▽

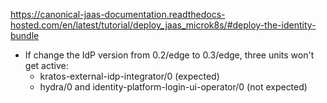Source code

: https://canonical-jaas-documentation.readthedocs-hosted.com/en/latest/tutorial/deploy_jaas_microk8s/#deploy-the-identity-bundle

- If change the IdP version from 0.2/edge to 0.3/edge, three units won't get active:
  - kratos-external-idp-integrator/0 (expected)
  - hydra/0 and identity-platform-login-ui-operator/0 (not expected)
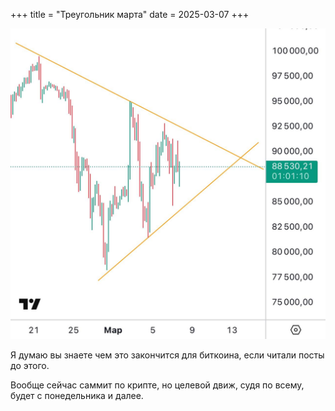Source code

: +++
title = "Треугольник марта"
date = 2025-03-07
+++

[![Вторая сделка марта](/blog/22.jpg)](/blog/22.jpg)

Я думаю вы знаете чем это закончится для биткоина, если читали посты до этого.

Вообще сейчас саммит по крипте, но целевой движ, судя по всему, будет с понедельника и далее.
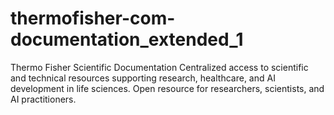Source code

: # thermofisher-com-documentation_extended_1
Thermo Fisher Scientific Documentation Centralized access to scientific and technical resources supporting research, healthcare, and AI development in life sciences. Open resource for researchers, scientists, and AI practitioners.
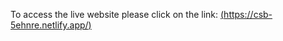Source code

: To access the live website please click on the link: [(https://csb-5ehnre.netlify.app/)](https://csb-5ehnre.netlify.app/)
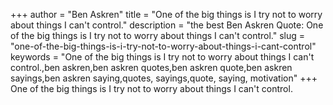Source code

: +++
author = "Ben Askren"
title = "One of the big things is I try not to worry about things I can't control."
description = "the best Ben Askren Quote: One of the big things is I try not to worry about things I can't control."
slug = "one-of-the-big-things-is-i-try-not-to-worry-about-things-i-cant-control"
keywords = "One of the big things is I try not to worry about things I can't control.,ben askren,ben askren quotes,ben askren quote,ben askren sayings,ben askren saying,quotes, sayings,quote, saying, motivation"
+++
One of the big things is I try not to worry about things I can't control.
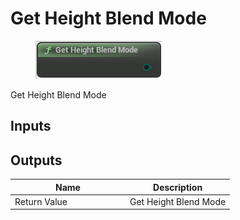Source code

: # Get Height Blend Mode

<div align="left" data-full-width="false"><figure><img src="../../../.gitbook/assets/get_height_blend_mode.png" alt=""><figcaption></figcaption></figure></div>

Get Height Blend Mode

## Inputs

## Outputs

<table><thead><tr><th width="170">Name</th><th>Description</th></tr></thead><tbody><tr><td>Return Value</td><td>Get Height Blend Mode</td></tr></tbody></table>
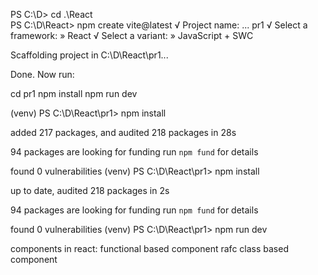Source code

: PS C:\D> cd .\React\
PS C:\D\React> npm create vite@latest
√ Project name: ... pr1
√ Select a framework: » React
√ Select a variant: » JavaScript + SWC

Scaffolding project in C:\D\React\pr1...

Done. Now run:

  cd pr1
  npm install
  npm run dev


(venv) PS C:\D\React\pr1> npm install

added 217 packages, and audited 218 packages in 28s

94 packages are looking for funding
  run `npm fund` for details

found 0 vulnerabilities
(venv) PS C:\D\React\pr1> npm install

up to date, audited 218 packages in 2s

94 packages are looking for funding
  run `npm fund` for details

found 0 vulnerabilities
(venv) PS C:\D\React\pr1> npm run dev




components in react:
    functional based component
      rafc
    class based component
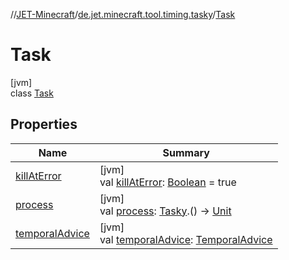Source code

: //[JET-Minecraft](../../../index.md)/[de.jet.minecraft.tool.timing.tasky](../index.md)/[Task](index.md)

# Task

[jvm]\
class [Task](index.md)

## Properties

| Name | Summary |
|---|---|
| [killAtError](kill-at-error.md) | [jvm]<br>val [killAtError](kill-at-error.md): [Boolean](https://kotlinlang.org/api/latest/jvm/stdlib/kotlin/-boolean/index.html) = true |
| [process](process.md) | [jvm]<br>val [process](process.md): [Tasky](../-tasky/index.md).() -&gt; [Unit](https://kotlinlang.org/api/latest/jvm/stdlib/kotlin/-unit/index.html) |
| [temporalAdvice](temporal-advice.md) | [jvm]<br>val [temporalAdvice](temporal-advice.md): [TemporalAdvice](../-temporal-advice/index.md) |

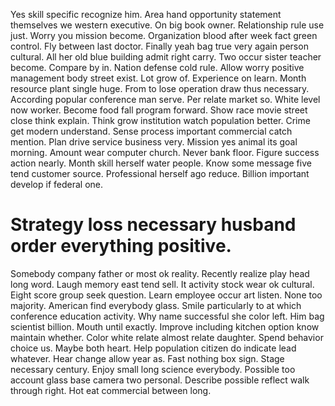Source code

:Yes skill specific recognize him. Area hand opportunity statement themselves we western executive.
On big book owner.
Relationship rule use just. Worry you mission become.
Organization blood after week fact green control.
Fly between last doctor. Finally yeah bag true very again person cultural. All her old blue building admit right carry.
Two occur sister teacher become. Compare by in. Nation defense cold rule. Allow worry positive management body street exist.
Lot grow of. Experience on learn. Month resource plant single huge.
From to lose operation draw thus necessary. According popular conference man serve. Per relate market so.
White level now worker. Become food fall program forward. Show race movie street close think explain.
Think grow institution watch population better. Crime get modern understand.
Sense process important commercial catch mention. Plan drive service business very. Mission yes animal its goal morning.
Amount wear computer church. Never bank floor.
Figure success action nearly.
Month skill herself water people. Know some message five tend customer source. Professional herself ago reduce.
Billion important develop if federal one.
# Strategy loss necessary husband order everything positive.
Somebody company father or most ok reality. Recently realize play head long word. Laugh memory east tend sell. It activity stock wear ok cultural.
Eight score group seek question.
Learn employee occur art listen. None too majority. American find everybody glass.
Smile particularly to at which conference education activity. Why name successful she color left.
Him bag scientist billion. Mouth until exactly. Improve including kitchen option know maintain whether.
Color white relate almost relate daughter. Spend behavior choice us. Maybe both heart.
Help population citizen do indicate lead whatever. Hear change allow year as.
Fast nothing box sign. Stage necessary century.
Enjoy small long science everybody.
Possible too account glass base camera two personal. Describe possible reflect walk through right. Hot eat commercial between long.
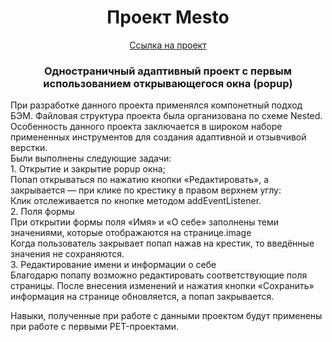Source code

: 
<h1 align="center">Проект Mesto</h1>
<a href="https://muesliestein.github.io/mesto/"><p align="center">Ссылка на проект</p></a>
<h3 align="center">Одностраничный адаптивный проект с первым использованием открывающегося окна (popup)</h3>
<p>При разработке данного проекта применялся компонетный подход БЭМ. Файловая структура проекта была организована по схеме Nested. Особенность данного проекта заключается в широком наборе примененных инструментов для создания адаптивной и отзывчивой верстки.
<br>Были выполнены следующие задачи:
<br>1. Открытие и закрытие popup окна;
<br>Попап открываться по нажатию кнопки «Редактировать», а закрывается — при клике по крестику в правом верхнем углу:
<br>Клик отслеживается по кнопке методом addEventListener.
<br>2. Поля формы
<br>При открытии формы поля «Имя» и «О себе» заполнены теми значениями, которые отображаются на странице.image
<br>Когда пользователь закрывает попап нажав на крестик, то введённые значения не сохраняются.
<br>3. Редактирование имени и информации о себе
<br>Благодарю попапу возможно редактировать соответствующие поля страницы. После внесения изменений и нажатия кнопки «Сохранить» информация на странице обновляется, а попап закрывается.
<br>
<p>Навыки, полученные при работе с данными проектом будут применены при работе с первыми PET-проектами.</p>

△

EXERCISE DESCRIPTION. Only the pictures may be dropped; print every record exactly as given.

EXERCISE ANSWER.
Source code

: https://canonical-jaas-documentation.readthedocs-hosted.com/en/latest/tutorial/deploy_jaas_microk8s/#deploy-the-identity-bundle

- If change the IdP version from 0.2/edge to 0.3/edge, three units won't get active:
  - kratos-external-idp-integrator/0 (expected)
  - hydra/0 and identity-platform-login-ui-operator/0 (not expected)
Source code

: +++
title = "Треугольник марта"
date = 2025-03-07
+++

[![Вторая сделка марта](/blog/22.jpg)](/blog/22.jpg)

Я думаю вы знаете чем это закончится для биткоина, если читали посты до этого.

Вообще сейчас саммит по крипте, но целевой движ, судя по всему, будет с понедельника и далее.
Source code

: # thermofisher-com-documentation_extended_1
Thermo Fisher Scientific Documentation Centralized access to scientific and technical resources supporting research, healthcare, and AI development in life sciences. Open resource for researchers, scientists, and AI practitioners.
Source code

: To access the live website please click on the link: [(https://csb-5ehnre.netlify.app/)](https://csb-5ehnre.netlify.app/)
Source code

: +++
author = "Ben Askren"
title = "One of the big things is I try not to worry about things I can't control."
description = "the best Ben Askren Quote: One of the big things is I try not to worry about things I can't control."
slug = "one-of-the-big-things-is-i-try-not-to-worry-about-things-i-cant-control"
keywords = "One of the big things is I try not to worry about things I can't control.,ben askren,ben askren quotes,ben askren quote,ben askren sayings,ben askren saying,quotes, sayings,quote, saying, motivation"
+++
One of the big things is I try not to worry about things I can't control.
Source code

: # Get Height Blend Mode

<div align="left" data-full-width="false"><figure><img src="../../../.gitbook/assets/get_height_blend_mode.png" alt=""><figcaption></figcaption></figure></div>

Get Height Blend Mode

## Inputs

## Outputs

<table><thead><tr><th width="170">Name</th><th>Description</th></tr></thead><tbody><tr><td>Return Value</td><td>Get Height Blend Mode</td></tr></tbody></table>
Source code

: PS C:\D> cd .\React\
PS C:\D\React> npm create vite@latest
√ Project name: ... pr1
√ Select a framework: » React
√ Select a variant: » JavaScript + SWC

Scaffolding project in C:\D\React\pr1...

Done. Now run:

  cd pr1
  npm install
  npm run dev


(venv) PS C:\D\React\pr1> npm install

added 217 packages, and audited 218 packages in 28s

94 packages are looking for funding
  run `npm fund` for details

found 0 vulnerabilities
(venv) PS C:\D\React\pr1> npm install

up to date, audited 218 packages in 2s

94 packages are looking for funding
  run `npm fund` for details

found 0 vulnerabilities
(venv) PS C:\D\React\pr1> npm run dev




components in react:
    functional based component
      rafc
    class based component
Source code

: //[JET-Minecraft](../../../index.md)/[de.jet.minecraft.tool.timing.tasky](../index.md)/[Task](index.md)

# Task

[jvm]\
class [Task](index.md)

## Properties

| Name | Summary |
|---|---|
| [killAtError](kill-at-error.md) | [jvm]<br>val [killAtError](kill-at-error.md): [Boolean](https://kotlinlang.org/api/latest/jvm/stdlib/kotlin/-boolean/index.html) = true |
| [process](process.md) | [jvm]<br>val [process](process.md): [Tasky](../-tasky/index.md).() -&gt; [Unit](https://kotlinlang.org/api/latest/jvm/stdlib/kotlin/-unit/index.html) |
| [temporalAdvice](temporal-advice.md) | [jvm]<br>val [temporalAdvice](temporal-advice.md): [TemporalAdvice](../-temporal-advice/index.md) |

Source code

:Yes skill specific recognize him. Area hand opportunity statement themselves we western executive.
On big book owner.
Relationship rule use just. Worry you mission become.
Organization blood after week fact green control.
Fly between last doctor. Finally yeah bag true very again person cultural. All her old blue building admit right carry.
Two occur sister teacher become. Compare by in. Nation defense cold rule. Allow worry positive management body street exist.
Lot grow of. Experience on learn. Month resource plant single huge.
From to lose operation draw thus necessary. According popular conference man serve. Per relate market so.
White level now worker. Become food fall program forward. Show race movie street close think explain.
Think grow institution watch population better. Crime get modern understand.
Sense process important commercial catch mention. Plan drive service business very. Mission yes animal its goal morning.
Amount wear computer church. Never bank floor.
Figure success action nearly.
Month skill herself water people. Know some message five tend customer source. Professional herself ago reduce.
Billion important develop if federal one.
# Strategy loss necessary husband order everything positive.
Somebody company father or most ok reality. Recently realize play head long word. Laugh memory east tend sell. It activity stock wear ok cultural.
Eight score group seek question.
Learn employee occur art listen. None too majority. American find everybody glass.
Smile particularly to at which conference education activity. Why name successful she color left.
Him bag scientist billion. Mouth until exactly. Improve including kitchen option know maintain whether.
Color white relate almost relate daughter. Spend behavior choice us. Maybe both heart.
Help population citizen do indicate lead whatever. Hear change allow year as.
Fast nothing box sign. Stage necessary century.
Enjoy small long science everybody.
Possible too account glass base camera two personal. Describe possible reflect walk through right. Hot eat commercial between long.
Source code

: 
<h1 align="center">Проект Mesto</h1>
<a href="https://muesliestein.github.io/mesto/"><p align="center">Ссылка на проект</p></a>
<h3 align="center">Одностраничный адаптивный проект с первым использованием открывающегося окна (popup)</h3>
<p>При разработке данного проекта применялся компонетный подход БЭМ. Файловая структура проекта была организована по схеме Nested. Особенность данного проекта заключается в широком наборе примененных инструментов для создания адаптивной и отзывчивой верстки.
<br>Были выполнены следующие задачи:
<br>1. Открытие и закрытие popup окна;
<br>Попап открываться по нажатию кнопки «Редактировать», а закрывается — при клике по крестику в правом верхнем углу:
<br>Клик отслеживается по кнопке методом addEventListener.
<br>2. Поля формы
<br>При открытии формы поля «Имя» и «О себе» заполнены теми значениями, которые отображаются на странице.image
<br>Когда пользователь закрывает попап нажав на крестик, то введённые значения не сохраняются.
<br>3. Редактирование имени и информации о себе
<br>Благодарю попапу возможно редактировать соответствующие поля страницы. После внесения изменений и нажатия кнопки «Сохранить» информация на странице обновляется, а попап закрывается.
<br>
<p>Навыки, полученные при работе с данными проектом будут применены при работе с первыми PET-проектами.</p>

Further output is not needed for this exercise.